Thursday, August 05, 2010

The Hero Project #5: So What Is A Hero Anyway?

So you may have noticed that I’ve spent the whole week shifting around my definition of what a hero is, but I can’t ever nail it down. But the one thing that everybody seems to agree on is that it should be nailed down. Because of the bias towards sole protagonists, writing advice frequently contains variations of the one true way to determine who we’re really rooting for.

But does the one true hero exist? Let’s look at one of my favorite Hollywood blockbusters of the last decade: Pirates of the Caribbean: Curse of the Black Pearl. Who’s the protagonist? I usually assume that the protagonist is the one who changes the most, the one who has the longest inner journey. That’s clearly Orlando Bloom’s character. He goes from hating pirates with a passion to declaring himself a pirate.

But Todd Alcott recently did a fantastic four-part analysis of this screenplay over at his blog. He declares that Keira Knightley’s character is the sole protagonist. She’s certainly the POV character for the opening scenes and her desire to be a pirate sets the whole story in motion. The movie is her wish fulfillment fantasy.

Of course, Johnny Depp is the one we like the most, and the movie does end on him getting what he wants, so maybe it’s him. After all, he’s the only one they bothered to re-hire for the fourth movie that’s currently in production…

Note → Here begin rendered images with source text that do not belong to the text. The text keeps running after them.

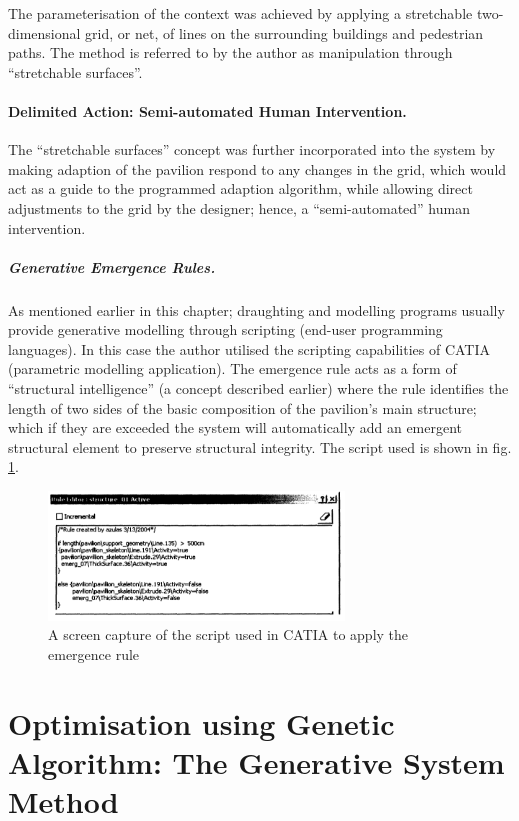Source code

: The parameterisation of the context was achieved by applying a stretchable two-dimensional grid, or net, of lines on the surrounding buildings and pedestrian paths. The method is referred to by the author as manipulation through ``stretchable surfaces''.

\paragraph{Delimited Action: Semi-automated Human Intervention.}\mbox{}
The ``stretchable surfaces'' concept was further incorporated into the system by making adaption of the pavilion respond to any changes in the grid, which would act as a guide to the programmed adaption algorithm, while allowing direct adjustments to the grid by the designer; hence, a ``semi-automated'' human intervention.

\subparagraph{Generative Emergence Rules.} As mentioned earlier in this chapter; draughting and modelling programs usually provide generative modelling through scripting (end-user programming languages). In this case the author \cite{zulas04} utilised the scripting capabilities of CATIA (parametric modelling application). The emergence rule acts as a form of ``structural intelligence'' (a concept described earlier) where the rule identifies the length of two sides of the basic composition of the pavilion's main structure; which if they are exceeded the system will automatically add an emergent structural element to preserve structural integrity. The script used is shown in fig. \ref{fig:EmergRuleScr}.

\begin{figure}[htbp]
\centering
\includegraphics[width=0.7\textwidth]{./Images/14-EmergRuleScr}
\caption[Emergence Rule Script]{A screen capture of the script used in CATIA to apply the emergence rule \cite{zulas04}}
\label{fig:EmergRuleScr}
\end{figure}

\clearpage
\section{Optimisation using Genetic Algorithm: The Generative System Method}
\label{sec:GSM}

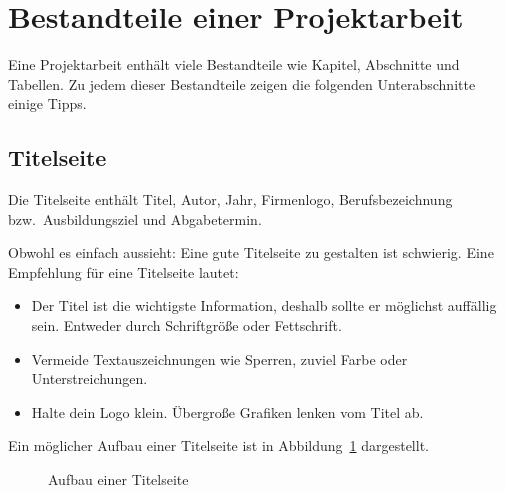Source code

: \documentclass[a4paper,titlepage=true,twoside]{scrartcl}
\begin{document}
\section{Bestandteile einer Projektarbeit}
Eine Projektarbeit enthält viele Bestandteile wie Kapitel, Abschnitte und Tabellen.
Zu jedem dieser Bestandteile zeigen die folgenden Unterabschnitte einige Tipps.

\subsection{Titelseite}
Die Titelseite enthält Titel, Autor, Jahr, Firmenlogo, Berufsbezeichnung
bzw.\ Ausbildungsziel und Abgabetermin.

Obwohl es einfach aussieht: Eine gute Titelseite zu gestalten ist schwierig.
Eine Empfehlung für eine Titelseite lautet:

\begin{itemize}
 \item Der Titel ist die wichtigste Information, deshalb sollte er möglichst auffällig sein.
  Entweder durch Schriftgröße oder Fettschrift.
 \item Vermeide Textauszeichnungen wie Sperren, zuviel Farbe oder Unterstreichungen.
 \item Halte dein Logo klein. Übergroße Grafiken lenken vom Titel ab.
\end{itemize}

Ein möglicher Aufbau einer Titelseite ist in Abbildung~\ref{fig.titleseite}
dargestellt.

\begin{figure}[tb]
 \caption{Aufbau einer Titelseite\label{fig.titleseite}}
\end{figure}
\end{document}
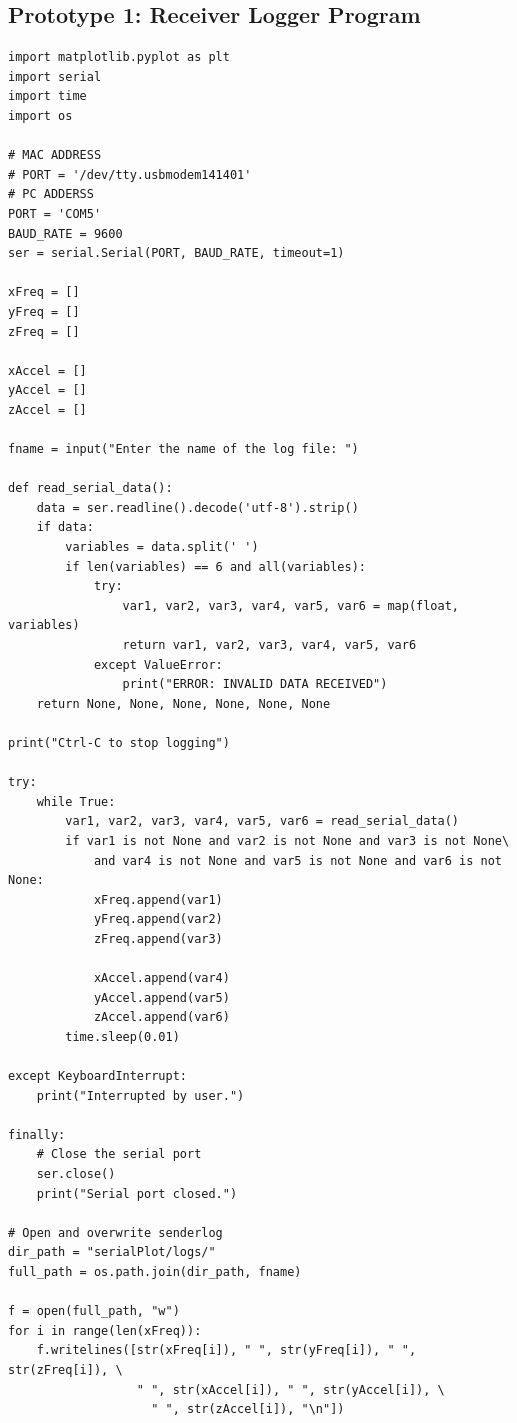 \subsection{Prototype 1: Receiver Logger Program}
\begin{verbatim}
import matplotlib.pyplot as plt
import serial
import time
import os

# MAC ADDRESS
# PORT = '/dev/tty.usbmodem141401'
# PC ADDERSS
PORT = 'COM5'
BAUD_RATE = 9600
ser = serial.Serial(PORT, BAUD_RATE, timeout=1)

xFreq = []
yFreq = []
zFreq = [] 

xAccel = []
yAccel = []
zAccel = []

fname = input("Enter the name of the log file: ")

def read_serial_data():
    data = ser.readline().decode('utf-8').strip()
    if data:
        variables = data.split(' ')
        if len(variables) == 6 and all(variables):
            try:
                var1, var2, var3, var4, var5, var6 = map(float, variables)
                return var1, var2, var3, var4, var5, var6
            except ValueError:
                print("ERROR: INVALID DATA RECEIVED")
    return None, None, None, None, None, None

print("Ctrl-C to stop logging")

try:
    while True:
        var1, var2, var3, var4, var5, var6 = read_serial_data()
        if var1 is not None and var2 is not None and var3 is not None\
            and var4 is not None and var5 is not None and var6 is not None:
            xFreq.append(var1) 
            yFreq.append(var2)
            zFreq.append(var3)

            xAccel.append(var4)
            yAccel.append(var5)
            zAccel.append(var6)
        time.sleep(0.01)

except KeyboardInterrupt:
    print("Interrupted by user.")

finally:
    # Close the serial port
    ser.close()
    print("Serial port closed.")

# Open and overwrite senderlog
dir_path = "serialPlot/logs/"
full_path = os.path.join(dir_path, fname)

f = open(full_path, "w")
for i in range(len(xFreq)):
    f.writelines([str(xFreq[i]), " ", str(yFreq[i]), " ", str(zFreq[i]), \
                  " ", str(xAccel[i]), " ", str(yAccel[i]), \
                    " ", str(zAccel[i]), "\n"]) 
\end{verbatim}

But wait, on his own advice blog, John August recently declared that the protagonist is always the person who suffers the most. Well then it’s Geoffrey Rush! Actually, that makes a lot of sense: the other three are pursuing pleasure (Elizabeth and Jack want to go to sea, Will wants Elizabeth). Rush on the other hand is trying to make amends for his past, lift an evil curse, and save his whole crew, all while suffering horrible torments. Now that’s a hero’s journey!

So maybe there isn’t any one-size-fits-all definition? Next week, I’ll finally arrive at the point of all this: The Nine Types of Heroes!

3 comments:

christinembird said...

Some old questions in American lit:

Who is the hero of The Great Gatsby: Nick or Gatsby?

Who is the hero of Moby Dick: Ahab or Ishmael?

Anonymous said...

Nice dispatch and this post helped me alot in my college assignement. Thanks you as your information.

M Kobs said...

The protagonist is the one who changes the most? ...or the one who suffers the most?

Who is the protagonist in Mary Poppins? ...or Silence of the lambs?

I prefer the definition of James N. Frey: "The term protagonist is not a moral term; it's a literary structural term and refers to a character who takes the lead in a cause or action."

Jack is the protagonist and do not change like Mary Poppins or James Bond.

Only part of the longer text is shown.